# cooking help



## limdull (May 6, 2007)

Well me and my cousin have been out trout fishing and seeing how you all seem to know many good preparations for foods im here to get your ideas on how to cook them:tu


----------



## wh0re (Apr 26, 2007)

Ya, I would help you but I'm not a very good cook.


----------



## piperman (Sep 8, 2005)

25+ years cooking what do you want to know?


Edit: I would use garlic lemon herbs wrap in foil and grill outside.


----------



## Kayak_Rat (Nov 28, 2005)

piperman said:


> 25+ years cooking what do you want to know?
> 
> Edit: I would use garlic lemon herbs wrap in foil and grill outside.


I second this, but maybe try some orange zest instead of lemons.
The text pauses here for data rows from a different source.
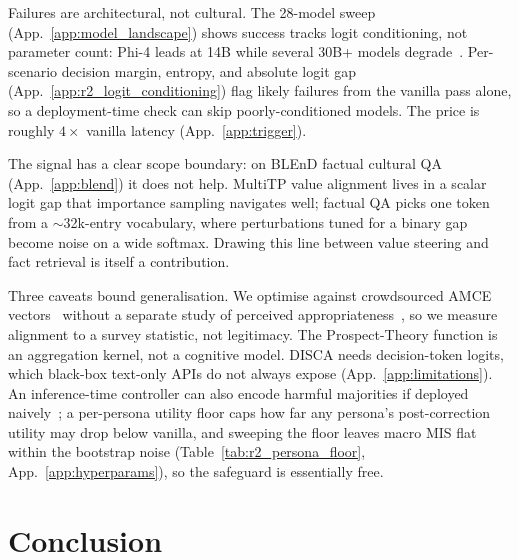 \documentclass{article}
\begin{document}
Failures are architectural, not cultural. The 28-model sweep (App.~\ref{app:model_landscape}) shows success tracks logit conditioning, not parameter count: Phi-4 leads at 14B while several 30B+ models degrade~\citep{chand2026nofree}. Per-scenario decision margin, entropy, and absolute logit gap (App.~\ref{app:r2_logit_conditioning}) flag likely failures from the vanilla pass alone, so a deployment-time check can skip poorly-conditioned models. The price is roughly $4\times$ vanilla latency (App.~\ref{app:trigger}).

The signal has a clear scope boundary: on BLEnD factual cultural QA~\citep{myung2024blend} (App.~\ref{app:blend}) it does not help. MultiTP value alignment lives in a scalar logit gap that importance sampling navigates well; factual QA picks one token from a $\sim$32k-entry vocabulary, where perturbations tuned for a binary gap become noise on a wide softmax. Drawing this line between value steering and fact retrieval is itself a contribution.

Three caveats bound generalisation. We optimise against crowdsourced AMCE vectors~\citep{awad2018moral, jin2025multitp} without a separate study of perceived appropriateness~\citep{atari2023humans, khan2025randomness}, so we measure alignment to a survey statistic, not legitimacy. The Prospect-Theory function is an aggregation kernel, not a cognitive model. DISCA needs decision-token logits, which black-box text-only APIs do not always expose (App.~\ref{app:limitations}). An inference-time controller can also encode harmful majorities if deployed naively~\citep{zewail2025moral}; a per-persona utility floor caps how far any persona's post-correction utility may drop below vanilla, and sweeping the floor leaves macro MIS flat within the bootstrap noise (Table~\ref{tab:r2_persona_floor}, App.~\ref{app:hyperparams}), so the safeguard is essentially free.
\vspace{-0.4cm}
\section{Conclusion}
\label{sec:conclusion}
\vspace{-0.2cm}
\end{document}
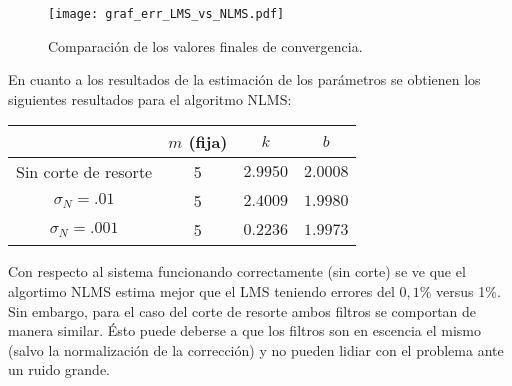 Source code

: 	\begin{figure}[h!]
		\centering
		\texttt{[image: graf\_err\_LMS\_vs\_NLMS.pdf]}
		\caption{Comparación de los valores finales de convergencia.}
		\label{fig:ej5_err}
	\end{figure}


	En cuanto a los resultados de la estimación de los parámetros se obtienen los siguientes resultados para el algoritmo NLMS:
		\begin{table}[h!]
			\centering
			\begin{tabular}{cccc}
				\toprule
				&$m$ (fija)	& $k$	& $b$\\
				\midrule
				Sin corte de resorte&5&$\num{2.9950}$&$\num{2.0008}$\\
				$\sigma_N=\num{.01}$&5&$\num{2.4009}$&$\num{1.9980}$\\
				$\sigma_N=\num{.001}$&5&$\num{0.2236}$&$\num{1.9973}$\\
				\bottomrule
			\end{tabular}
		\end{table}

	Con respecto al sistema funcionando correctamente (sin corte) se ve que el algortimo NLMS estima mejor que el LMS teniendo errores del $0,1$\% versus 1\%. Sin embargo, para el caso del corte de resorte ambos filtros se comportan de manera similar. Ésto puede deberse a que los filtros son en escencia el mismo (salvo la normalización de la corrección) y no pueden lidiar con el problema ante un ruido grande.
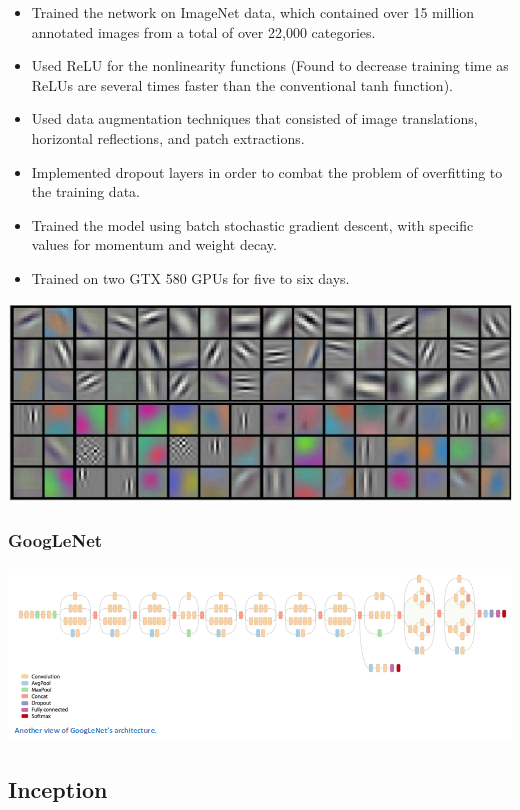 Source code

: \documentclass[11pt]{article}
\makeatletter
\def\maxwidth{\ifdim\Gin@nat@width>\linewidth\linewidth
    \else\Gin@nat@width\fi}
\let\Oldincludegraphics\includegraphics
\renewcommand{\includegraphics}[1]{\Oldincludegraphics[width=.8\maxwidth]{#1}}
\providecommand{\tightlist}{%
      \setlength{\itemsep}{0pt}\setlength{\parskip}{0pt}}
\makeatother
\begin{document}
    \begin{itemize}
\tightlist
\item
  Trained the network on ImageNet data, which contained over 15 million
  annotated images from a total of over 22,000 categories.
\item
  Used ReLU for the nonlinearity functions (Found to decrease training
  time as ReLUs are several times faster than the conventional tanh
  function).
\item
  Used data augmentation techniques that consisted of image
  translations, horizontal reflections, and patch extractions.
\item
  Implemented dropout layers in order to combat the problem of
  overfitting to the training data.
\item
  Trained the model using batch stochastic gradient descent, with
  specific values for momentum and weight decay.
\item
  Trained on two GTX 580 GPUs for five to six days.
\end{itemize}

    \includegraphics{./weights.jpeg}

    \hypertarget{googlenet}{%
\subsubsection{GoogLeNet}\label{googlenet}}

\includegraphics{./GoogLeNet.png}

    \hypertarget{inception}{%
\subsection{Inception}\label{inception}}
\end{document}
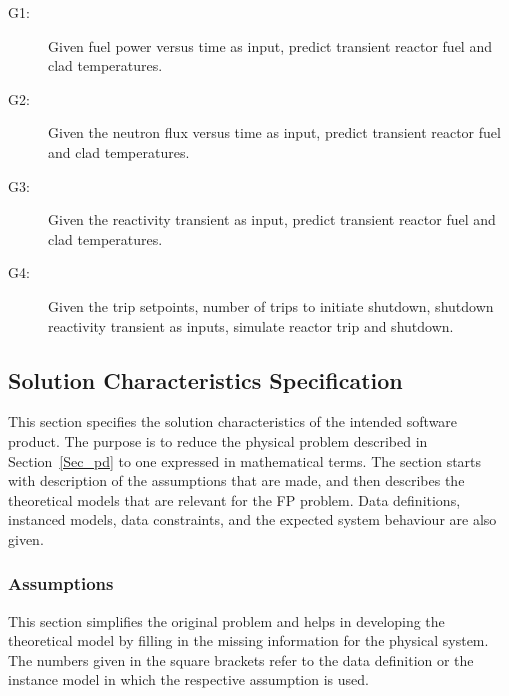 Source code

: \begin{description}

\item[G1:] Given fuel power versus time as input, predict transient reactor fuel
  and clad temperatures.

\item[G2:] Given the neutron flux versus time as input, predict transient
  reactor fuel and clad temperatures.

\item[G3:] Given the reactivity transient as input, predict transient reactor
  fuel and clad temperatures.

\item[G4:] Given the trip setpoints, number of trips to initiate shutdown,
  shutdown reactivity transient as inputs, simulate reactor trip and shutdown.
 
\end {description}

\subsection{Solution Characteristics Specification}

This section specifies the solution characteristics of the intended software
product. The purpose is to reduce the physical problem described in
Section~\ref{Sec_pd} to one expressed in mathematical terms. The section starts
with description of the assumptions that are made, and then describes the
theoretical models that are relevant for the FP problem. Data definitions,
instanced models, data constraints, and the expected system behaviour are also
given.

\subsubsection{Assumptions}

This section simplifies the original problem and helps in developing the
theoretical model by filling in the missing information for the physical
system. The numbers given in the square brackets refer to the data definition or
the instance model in which the respective assumption is used.

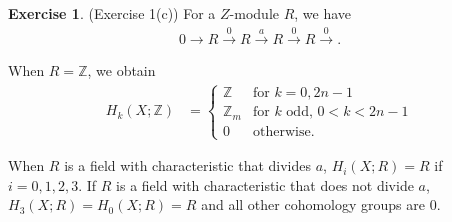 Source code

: \documentclass[12pt, psamsfonts]{amsart}
\theoremstyle{definition}
\newtheorem*{exer}{Exercise}
\theoremstyle{remark}
\numberwithin{equation}{section}
\begin{document}
\begin{exer}{(Exercise 1(c))}
  For a $Z$-module $R$, we have
  \begin{align*}
    0 \rightarrow R \xrightarrow{0} R \xrightarrow{a} R \xrightarrow{0} R \xrightarrow 0.
  \end{align*}

  When $R = \mathbb{Z}$, we obtain
  \begin{align*}
    H_k(X; \mathbb{Z}) &= \begin{cases}
      \mathbb{Z} & \text{for $k = 0, 2n - 1$} \\
      \mathbb{Z}_m & \text{for $k$ odd, $0 < k < 2n - 1$} \\
      0 & \text{otherwise}.
    \end{cases}
  \end{align*}

  When $R$ is a field with characteristic that divides $a$, $H_i(X; R) = R$ if $i = 0, 1, 2, 3$.
  If $R$ is a field with characteristic that does not divide $a$, $H_3(X; R) = H_0(X; R) = R$ and all other cohomology groups are 0.
\end{exer}
\end{document}
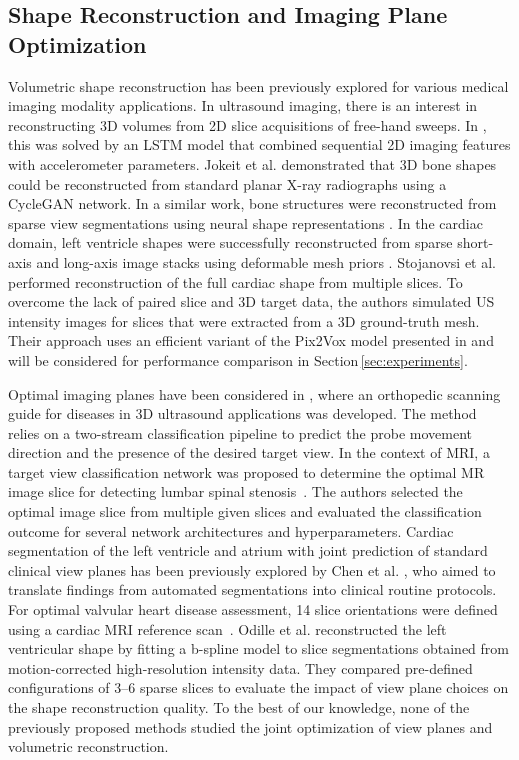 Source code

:     \subsection{Shape Reconstruction and Imaging Plane Optimization}
    \label{sec:shape_recon_plane_optimization}
     Volumetric shape reconstruction has been previously explored for various medical imaging modality applications.
    In ultrasound imaging, there is an interest in reconstructing 3D volumes from 2D slice acquisitions of free-hand sweeps. In \cite{luo2022deep}, this was solved by an LSTM model that combined sequential 2D imaging features with accelerometer parameters.
    Jokeit et al. \cite{jokeit2022mesh} demonstrated that 3D bone shapes could be reconstructed from standard planar X-ray radiographs using a CycleGAN network.
    In a similar work, bone structures were reconstructed from sparse view segmentations using neural shape representations \cite{amiranashvili2022learning}.
    In the cardiac domain, left ventricle shapes were successfully reconstructed from sparse short-axis and long-axis image stacks using deformable mesh priors \cite{beetz2022reconstructing}.
    Stojanovsi et al. \cite{stojanovski2022efficient} performed reconstruction of the full cardiac shape from multiple slices.
    To overcome the lack of paired slice and 3D target data, the authors simulated US intensity images for slices that were extracted from a 3D ground-truth mesh. Their approach uses an efficient variant of the Pix2Vox
    model presented in \cite{xie2019pix2vox} and will be considered for performance comparison in Section\,\ref{sec:experiments}.

    Optimal imaging planes have been considered in \cite{lee2022usg}, where
    an orthopedic scanning guide for diseases in 3D ultrasound applications was developed. The method relies on a two-stream classification pipeline to predict the probe movement direction and the presence of the desired target view.
    In the context of MRI, a target view classification network was proposed to determine the optimal MR image slice for detecting lumbar spinal stenosis~\cite{natalia2022automated}.
    The authors selected the optimal image slice from multiple given slices and evaluated the classification outcome for several network architectures and hyperparameters.
    Cardiac segmentation of the left ventricle and atrium with joint prediction of standard clinical view planes has been previously explored by Chen et al. \cite{chen2021automated}, who aimed to translate findings from automated segmentations into clinical routine protocols.
    For optimal valvular heart disease assessment, 14 slice orientations were defined using a cardiac MRI reference scan~\cite{nitta2014automatic}.
    Odille et al. \cite{odille2018isotropic} reconstructed the left ventricular shape by fitting a b-spline model to slice segmentations obtained from motion-corrected high-resolution intensity data. They compared pre-defined configurations of 3--6 sparse slices to evaluate the impact of view plane choices on the shape reconstruction quality.
    To the best of our knowledge, none of the previously proposed methods studied the joint optimization of view planes and volumetric reconstruction.

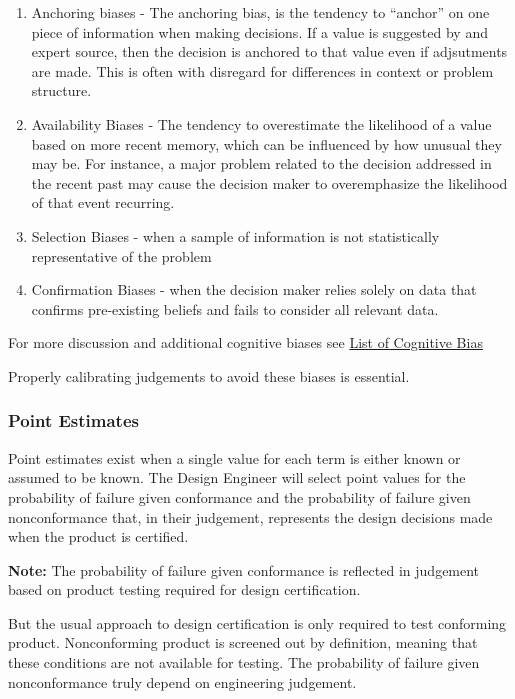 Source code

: \documentclass[
]{article}
\begin{document}
\begin{enumerate}
\def\labelenumi{\arabic{enumi}.}
\item
  Anchoring biases - The anchoring bias, is the tendency to ``anchor'' on one piece of information when making decisions. If a value is suggested by and expert source, then the decision is anchored to that value even if adjsutments are made. This is often with disregard for differences in context or problem structure.
\item
  Availability Biases - The tendency to overestimate the likelihood of a value based on more recent memory, which can be influenced by how unusual they may be. For instance, a major problem related to the decision addressed in the recent past may cause the decision maker to overemphasize the likelihood of that event recurring.
\item
  Selection Biases - when a sample of information is not statistically representative of the problem
\item
  Confirmation Biases - when the decision maker relies solely on data that confirms pre-existing beliefs and fails to consider all relevant data.
\end{enumerate}

For more discussion and additional cognitive biases see \href{https://en.wikipedia.org/wiki/List_of_cognitive_biases}{List of Cognitive Bias}

Properly calibrating judgements to avoid these biases is essential.

\subsubsection{Point Estimates}\label{point-estimates}

Point estimates exist when a single value for each term is either known or assumed to be known. The Design Engineer will select point values for the probability of failure given conformance and the probability of failure given nonconformance that, in their judgement, represents the design decisions made when the product is certified.

\textbf{Note:} The probability of failure given conformance is reflected in judgement based on product testing required for design certification.

But the usual approach to design certification is only required to test conforming product. Nonconforming product is screened out by definition, meaning that these conditions are not available for testing. The probability of failure given nonconformance truly depend on engineering judgement.
\end{document}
Also whip up some cheddar-biscuits.


----------



## jdean33442 (May 8, 2007)

I usually cook my trout as such:

Foil pouch concontion.

Trout whole or filet. Up to you.

Fresh lemon squeezed on it.

Extra Virgin Olive Oil

Fresh Garlic, crushed over it.

A couple pinches of salt.

Sliced onions, halved lemons and garlic heads to garnish.

Seal up and cook. Grill or oven bake. You make the choice.


----------



## Commander Quan (May 6, 2003)

I saw that guy from "Man Verses Wild" grab their head by the gills and then bite through the spine. He said it kills them instantly, go figure.


----------



## jmcrawf1 (May 2, 2007)

go here http://www.wwltv.com/frankdavis/gsrecipes/archive.htm#S

scroll down to trout. there's a few recipes there.


----------



## jdean33442 (May 8, 2007)

Bear Grylls is a bad motherf

Watch your mouth!

What I was just talking about Bear.



Commander Quan said:


> I saw that guy from "Man Verses Wild" grab their head by the gills and then bite through the spine. He said it kills them instantly, go figure.


----------



## livwire68 (Oct 2, 2006)

Are they big enough to fillet? I almost always fillet my fish usually makes it easier to prepare and less worries about bones. I will crush up ritz crackers and add garlic powder and other spices I would like to use (preference) rinse the fillets and dip into an egg wash, then into a pan coated generously with olive oil (and maybe squeeze a bit a lemon or any other citrus over) and bake at about 350 deg. until the fish flakes easily. If you have a grill, fire it up and coat the fillets with olive oil and your choice of spices (this fillet should have skin on one side) throw in some wood chips of your choice (Wood chips for smoking food) and grill until it flakes and you are set to go. Also I will usually serve some sort of potato or corn fritter with my fish (if you happen to get a bone lodged, it is possible this could help clear it, and they can make a great side)


----------



## replicant_argent (May 13, 2006)

jdean33442 said:


> I usually cook my trout as such:
> 
> Foil pouch concontion.
> 
> ...


What my brothers said.
a little butter in with the EVOO is good, herbs such as dill, cilantro, parsley, chives all work, as well as shallots, garlic, mushrooms. Damn, now I am huuuungry!


----------



## jdean33442 (May 8, 2007)

Yes, all good additions. Goooooooooood.



replicant_argent said:


> What my brothers said.
> a little butter in with the EVOO is good, herbs such as dill, cilantro, parsley, chives all work, as well as shallots, garlic, mushrooms. Damn, now I am huuuungry!


----------



## limdull (May 6, 2007)

WOW thanks for all the help guys cant wait to cook these suckers up


----------



## taltos (Feb 28, 2006)

If they are smaller fish such as 12 to 14" brookies, traditional pan frying is ideal. Cook up some bacon to generate bacon fat in the pan. Clean the trout and I prefer to remove the heads. Dip the trout in milk and then in seasoned bread crumbs. Drop in frying pan until done. The meat comes right off the bone when they are done. This also works great with smelt or smaller fillets. Either eat the bacon or send it to the Professor as part of a bomb.:ss


----------



## snkbyt (Jun 22, 2006)

next time try a bacon strip in the rib section of the fish, with dry spice (old bay) rub on the outside.........wrap in foil and cook over a campfire or on the grill....................or just fry on the stove in a little bacon grease till tail fin is crisp.........Mmmmmmmmmmmmmmm


----------



## KASR (Aug 2, 2006)

piperman said:


> I would use garlic lemon herbs wrap in foil and grill outside.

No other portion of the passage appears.